:: Your task ::
Search the material for the string "jump", then return every line where it is found.

:: Task material ::
╭──
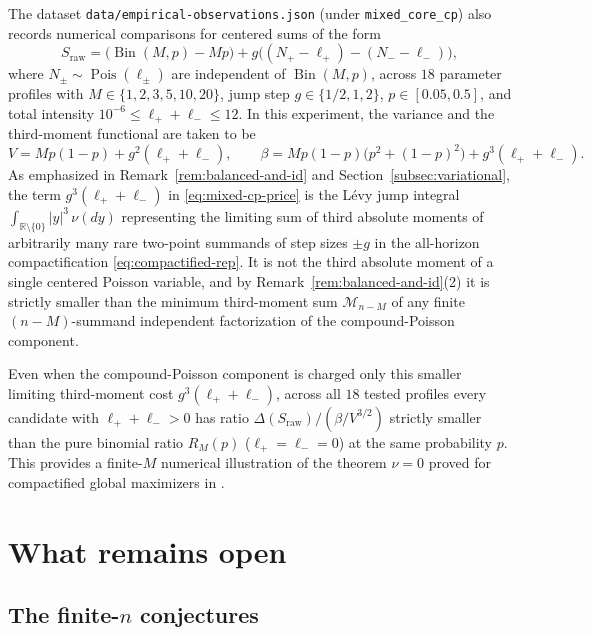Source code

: \documentclass[11pt]{article}
\numberwithin{equation}{section}
\theoremstyle{definition}
\theoremstyle{remark}
\DeclareMathOperator{\Bin}{Bin}
\DeclareMathOperator{\Pois}{Pois}
\newcommand{\R}{\mathbb R}
\begin{document}
The dataset \texttt{data/\allowbreak empirical-observations.json} (under
\texttt{mixed\_core\_cp}) also records numerical comparisons for centered sums
of the form
\begin{equation}\label{eq:mixed-cp-law}
 S_{\mathrm{raw}}=\bigl(\Bin(M,p)-Mp\bigr)+g\bigl((N_+-\ell_+)-(N_--\ell_-)\bigr),
\end{equation}
where $N_\pm\sim\Pois(\ell_\pm)$ are independent of $\Bin(M,p)$, across $18$
parameter profiles with $M\in\{1,2,3,5,10,20\}$, jump step $g\in\{1/2,1,2\}$,
$p\in[0.05,0.5]$, and total intensity $10^{-6}\le\ell_++\ell_-\le12$. In this
experiment, the variance and the third-moment functional are taken to be
\begin{equation}\label{eq:mixed-cp-price}
 V=Mp(1-p)+g^2(\ell_++\ell_-),\qquad
 \beta=Mp(1-p)\bigl(p^2+(1-p)^2\bigr)+g^3(\ell_++\ell_-).
\end{equation}
As emphasized in Remark~\ref{rem:balanced-and-id} and
Section~\ref{subsec:variational}, the term $g^3(\ell_++\ell_-)$ in
\eqref{eq:mixed-cp-price} is the L\'evy jump integral
$\int_{\R\setminus\{0\}}|y|^3\,\nu(dy)$ representing the limiting sum of third
absolute moments of arbitrarily many rare two-point summands of step sizes
$\pm g$ in the all-horizon compactification \eqref{eq:compactified-rep}. It is
not the third absolute moment of a single centered Poisson variable, and by
Remark~\ref{rem:balanced-and-id}(2) it is strictly smaller than the minimum
third-moment sum $\mathcal M_{n-M}$ of any finite $(n-M)$-summand independent
factorization of the compound-Poisson component.

Even when the compound-Poisson component is charged only this smaller limiting
third-moment cost $g^3(\ell_++\ell_-)$, across all $18$ tested profiles every
candidate with $\ell_++\ell_->0$ has ratio $\Delta(S_{\mathrm{raw}})/(\beta/V^{3/2})$
strictly smaller than the pure binomial ratio $R_M(p)$ ($\ell_+=\ell_-=0$) at
the same probability $p$. This provides a finite-$M$ numerical illustration of
the theorem $\nu=0$ proved for compactified global maximizers in
\citet[Theorem~1.1]{BellExtremizers2026}.

\section{What remains open}\label{sec:open}

\subsection{The finite-$n$ conjectures}\label{subsec:open-conjectures}
\end{document}
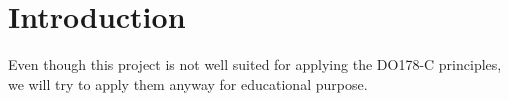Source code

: \section{Introduction}



Even though this project is not well suited for applying the DO178-C principles,
we will try to apply them anyway for educational purpose.


\newpage

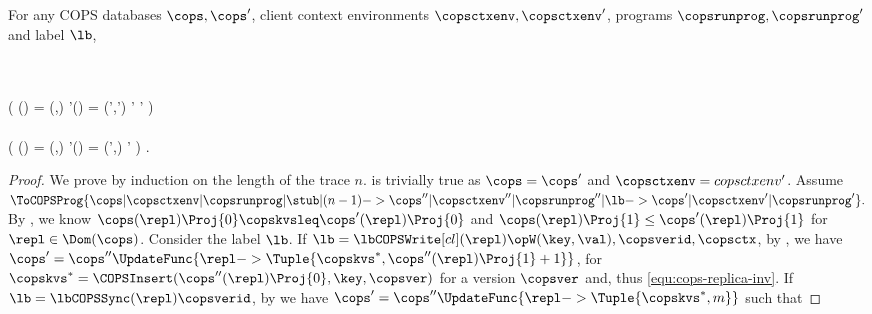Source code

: \begin{toappendix}
\label{sec:proof-monotonic-cops-replca-client}
\begin{proposition}
\label{prop:cops-inv}
For any COPS databases \( \cops, \cops'\), client context environments \( \copsctxenv, \copsctxenv' \),
programs \( \copsrunprog, \copsrunprog' \) and label \( \lb \),
\begin{Formulae}
\begin{Formula}
    \\ \implies {} 
    \\ \left( \cops(\repl) = (\copskvs,\ts) \land
    \cops'(\repl) = (\copskvs',\ts') 
    \implies \copskvs \copskvsleq \copskvs'
    \land \ts \leq \ts'  \right)
    \\ {} \land {} 
    \\ \left( \copsctxenv(\cl) = (\copsctx,\stub) 
    \land  \copsctxenv'(\cl) = (\copsctx',\stub) 
    \implies \copsctx \subseteq  \copsctx' \right) .
\label{equ:cops-replica-inv}
\end{Formula}
\end{Formulae}
\end{proposition}
\begin{proof}
We prove by induction on the length of the trace \( n \).
     is trivially true as \( \cops = \cops' \) and \( \copsctxenv = copsctxenv' \).
    Assume
    \(
        \ToCOPSProg{ \cops | \copsctxenv | \copsrunprog | \stub | (n-1)
        -> \cops'' | \copsctxenv'' | \copsrunprog'' | \lb
        -> \cops' | \copsctxenv' | \copsrunprog' }.
    \)
    By \ih, we know \( \cops(\repl)\Proj{0} \copskvsleq \cops'(\repl)\Proj{0} \) 
    and \( \cops(\repl)\Proj{1} \leq \cops'(\repl)\Proj{1} \)  for \( \repl \in \Dom(\cops) \).
    Consider the label \( \lb \).
    If \( \lb = \lbCOPSWrite[cl](\repl){\opW(\key,\val), \copsverid, \copsctx } \),
    by \rCOPSWrite, we have \( \cops' = \cops''\UpdateFunc{{\repl} -> \Tuple{\copskvs^*, \cops''(\repl)\Proj{1} + 1}}\),
    for \( \copskvs^* = \COPSInsert(\cops''(\repl)\Proj{0},\key,\copsver) \) for a version \( \copsver \)
    and, thus \cref{equ:cops-replica-inv}.
    If \( \lb = \lbCOPSSync(\repl){\copsverid} \),
    by \rCOPSSync we have \( \cops' = \cops''\UpdateFunc{\repl -> \Tuple{\copskvs^*, m } }\) such that

\end{proof}
\end{toappendix}
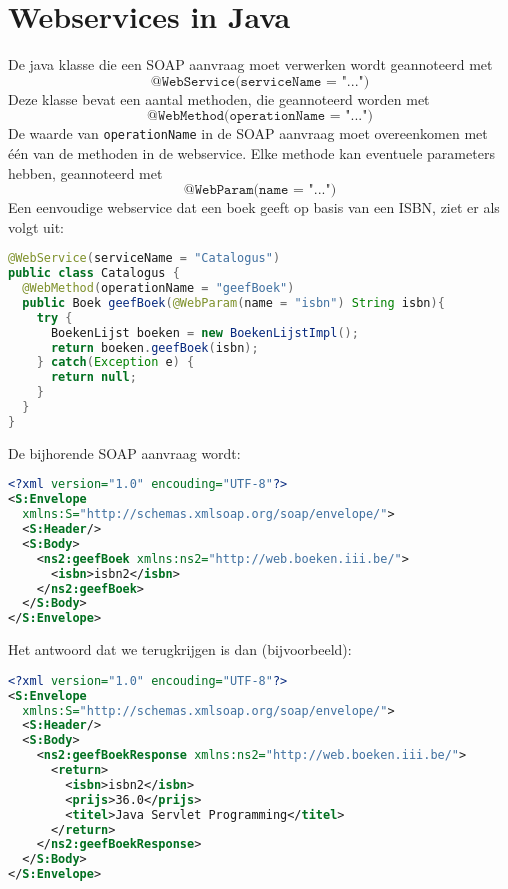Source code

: \documentclass{report}
\begin{document}
\section{Webservices in Java}
De java klasse die een SOAP aanvraag moet verwerken wordt geannoteerd met 
$$\texttt{@WebService(serviceName = "...")}$$
Deze klasse bevat een aantal methoden, die geannoteerd worden met 
$$\texttt{@WebMethod(operationName = "...")}$$
De waarde van \texttt{operationName} in de SOAP aanvraag moet overeenkomen met één van de methoden in de webservice.
Elke methode kan eventuele parameters hebben, geannoteerd met
$$\texttt{@WebParam(name = "...")}$$
Een eenvoudige webservice dat een boek geeft op basis van een ISBN, ziet er als volgt uit:
\begin{lstlisting}[language=java]
@WebService(serviceName = "Catalogus")
public class Catalogus {
  @WebMethod(operationName = "geefBoek")
  public Boek geefBoek(@WebParam(name = "isbn") String isbn){
    try {
      BoekenLijst boeken = new BoekenLijstImpl();
      return boeken.geefBoek(isbn);
    } catch(Exception e) {
      return null;
    }
  }
}
\end{lstlisting}

De bijhorende SOAP aanvraag wordt:
\begin{lstlisting}[language=xml]
<?xml version="1.0" encouding="UTF-8"?>
<S:Envelope 
  xmlns:S="http://schemas.xmlsoap.org/soap/envelope/">
  <S:Header/>
  <S:Body>
    <ns2:geefBoek xmlns:ns2="http://web.boeken.iii.be/">
      <isbn>isbn2</isbn>
    </ns2:geefBoek>
  </S:Body>
</S:Envelope>
\end{lstlisting}


Het antwoord dat we terugkrijgen is dan (bijvoorbeeld):
\begin{lstlisting}[language=xml]
<?xml version="1.0" encouding="UTF-8"?>
<S:Envelope 
  xmlns:S="http://schemas.xmlsoap.org/soap/envelope/">
  <S:Header/>
  <S:Body>
    <ns2:geefBoekResponse xmlns:ns2="http://web.boeken.iii.be/">
      <return>
        <isbn>isbn2</isbn>
        <prijs>36.0</prijs>
        <titel>Java Servlet Programming</titel>
      </return>
	</ns2:geefBoekResponse>
  </S:Body>
</S:Envelope>
\end{lstlisting}


	
\end{document}
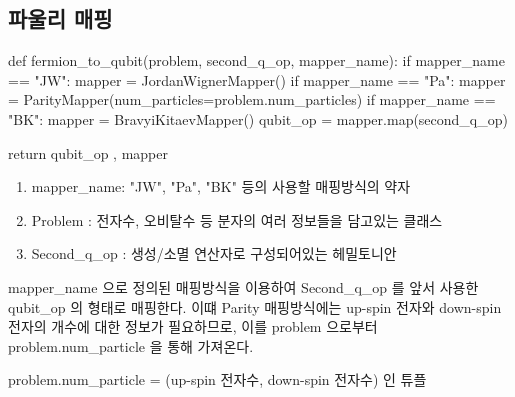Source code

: \documentclass[11pt]{article}
\begin{document}
\subsection{파울리 매핑}
\begin{CodeBox}[title={Example: Python snippet}]
def fermion_to_qubit(problem, second_q_op, mapper_name):
  if mapper_name == "JW":
    mapper = JordanWignerMapper()
  if mapper_name == "Pa":
    mapper = ParityMapper(num_particles=problem.num_particles)
  if mapper_name == "BK":
    mapper = BravyiKitaevMapper()
  qubit_op = mapper.map(second_q_op)

  return qubit_op , mapper
\end{CodeBox} 
\begin{enumerate}[label=\textbf{*}, leftmargin=*]
  \item mapper\_name: "JW", "Pa", "BK" 등의 사용할 매핑방식의 약자
  \item Problem : 전자수, 오비탈수 등 분자의 여러 정보들을 담고있는 클래스
  \item Second\_q\_op : 생성/소멸 연산자로 구성되어있는 헤밀토니안
\end{enumerate}
mapper\_name 으로 정의된 매핑방식을 이용하여 Second\_q\_op 를 앞서 사용한 qubit\_op 의 형태로 매핑한다. 이떄 Parity 매핑방식에는 up-spin 전자와 down-spin 전자의 개수에 대한 정보가 필요하므로, 이를 problem 으로부터 problem.num\_particle 을 통해 가져온다. 

problem.num\_particle = (up-spin 전자수, down-spin 전자수) 인 튜플

\newpage
\end{document}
╰──
:: Result of this task ::
parameter profiles with $M\in\{1,2,3,5,10,20\}$, jump step $g\in\{1/2,1,2\}$,
\eqref{eq:mixed-cp-price} is the L\'evy jump integral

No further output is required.